▸ **PROBLEM TO WORK ON**
Output exactly the lines below, starting with the line that has "Il y a beaucoup" and going on through the line that has "Le toit ouvrant", both included, and no other lines.

Extracted records
__________________________________________________
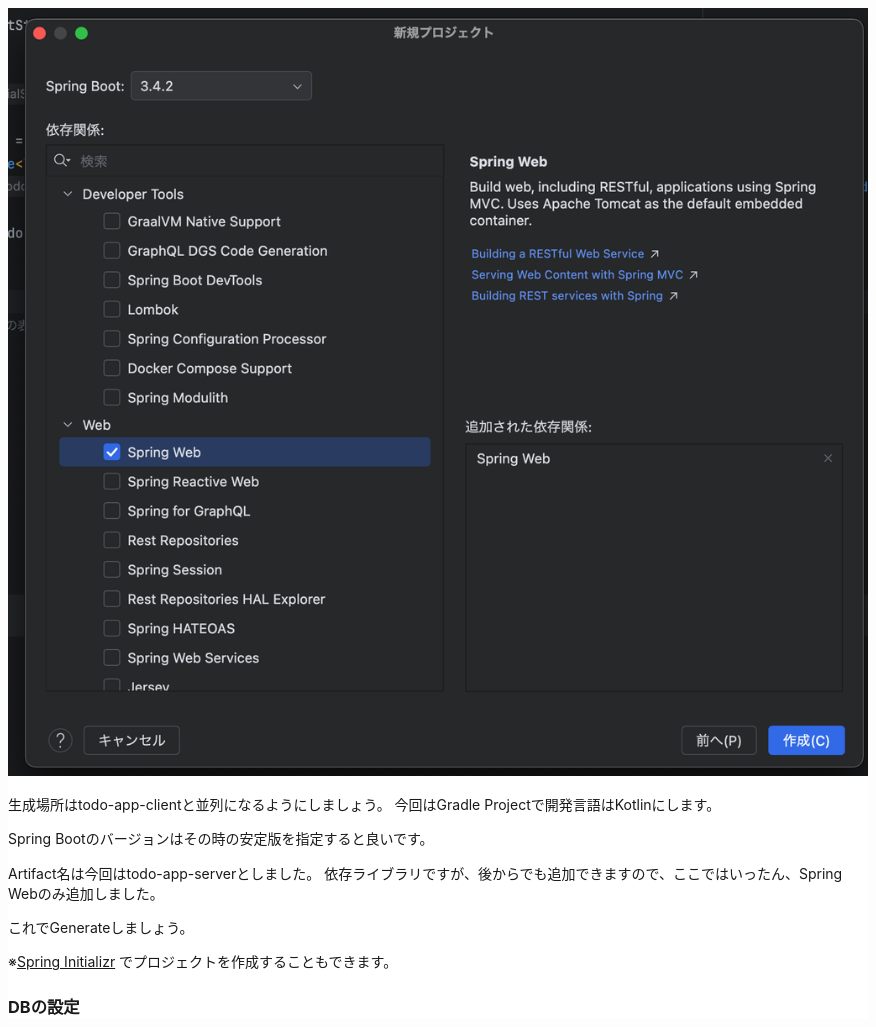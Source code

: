 ![IntelliJ_generate](IntelliJ_generate2.png)

生成場所はtodo-app-clientと並列になるようにしましょう。
今回はGradle Projectで開発言語はKotlinにします。

Spring Bootのバージョンはその時の安定版を指定すると良いです。

Artifact名は今回はtodo-app-serverとしました。
依存ライブラリですが、後からでも追加できますので、ここではいったん、Spring Webのみ追加しました。

これでGenerateしましょう。


※[Spring Initializr](https://start.spring.io/) でプロジェクトを作成することもできます。

### DBの設定
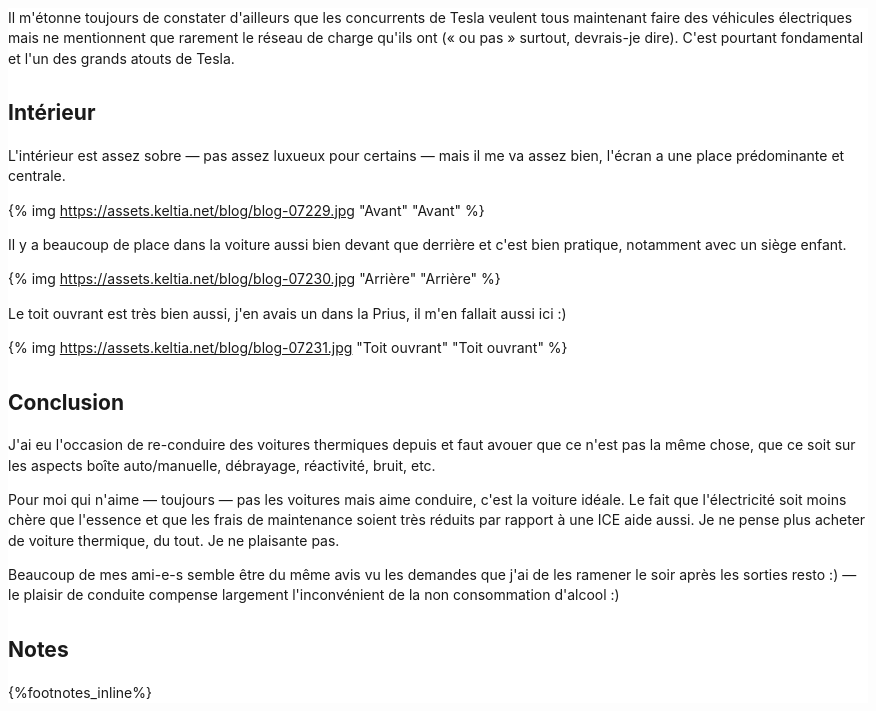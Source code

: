 Il m'étonne toujours de constater d'ailleurs que les concurrents de Tesla veulent tous maintenant faire des véhicules électriques mais ne mentionnent que rarement le réseau de charge qu'ils ont (« ou pas » surtout, devrais-je dire). C'est pourtant fondamental et l'un des grands atouts de Tesla.

Intérieur
---------

L'intérieur est assez sobre — pas assez luxueux pour certains — mais il me va assez bien, l'écran a une place prédominante et centrale.

{% img https://assets.keltia.net/blog/blog-07229.jpg "Avant" "Avant" %}

Il y a beaucoup de place dans la voiture aussi bien devant que derrière et c'est bien pratique, notamment avec un siège enfant.

{% img https://assets.keltia.net/blog/blog-07230.jpg "Arrière" "Arrière" %}

Le toit ouvrant est très bien aussi, j'en avais un dans la Prius, il m'en fallait aussi ici :)

{% img https://assets.keltia.net/blog/blog-07231.jpg "Toit ouvrant" "Toit ouvrant" %}

Conclusion
----------

J'ai eu l'occasion de re-conduire des voitures thermiques depuis et faut avouer que ce n'est pas la même chose, que ce soit sur les aspects boîte auto/manuelle, débrayage, réactivité, bruit, etc.

Pour moi qui n'aime — toujours — pas les voitures mais aime conduire, c'est la voiture idéale. Le fait que l'électricité soit moins chère que l'essence et que les frais de maintenance soient très réduits par rapport à une ICE aide aussi. Je ne pense plus acheter de voiture thermique, du tout. Je ne plaisante pas. 

Beaucoup de mes ami-e-s semble être du même avis vu les demandes que j'ai de les ramener le soir après les sorties resto :) — le plaisir de conduite compense largement l'inconvénient de la non consommation d'alcool :)

Notes
-----

{%footnotes_inline%}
__________________________________________________
▸ **TASK SOLUTION**
Il y a beaucoup de place dans la voiture aussi bien devant que derrière et c'est bien pratique, notamment avec un siège enfant.

{% img https://assets.keltia.net/blog/blog-07230.jpg "Arrière" "Arrière" %}

Le toit ouvrant est très bien aussi, j'en avais un dans la Prius, il m'en fallait aussi ici :)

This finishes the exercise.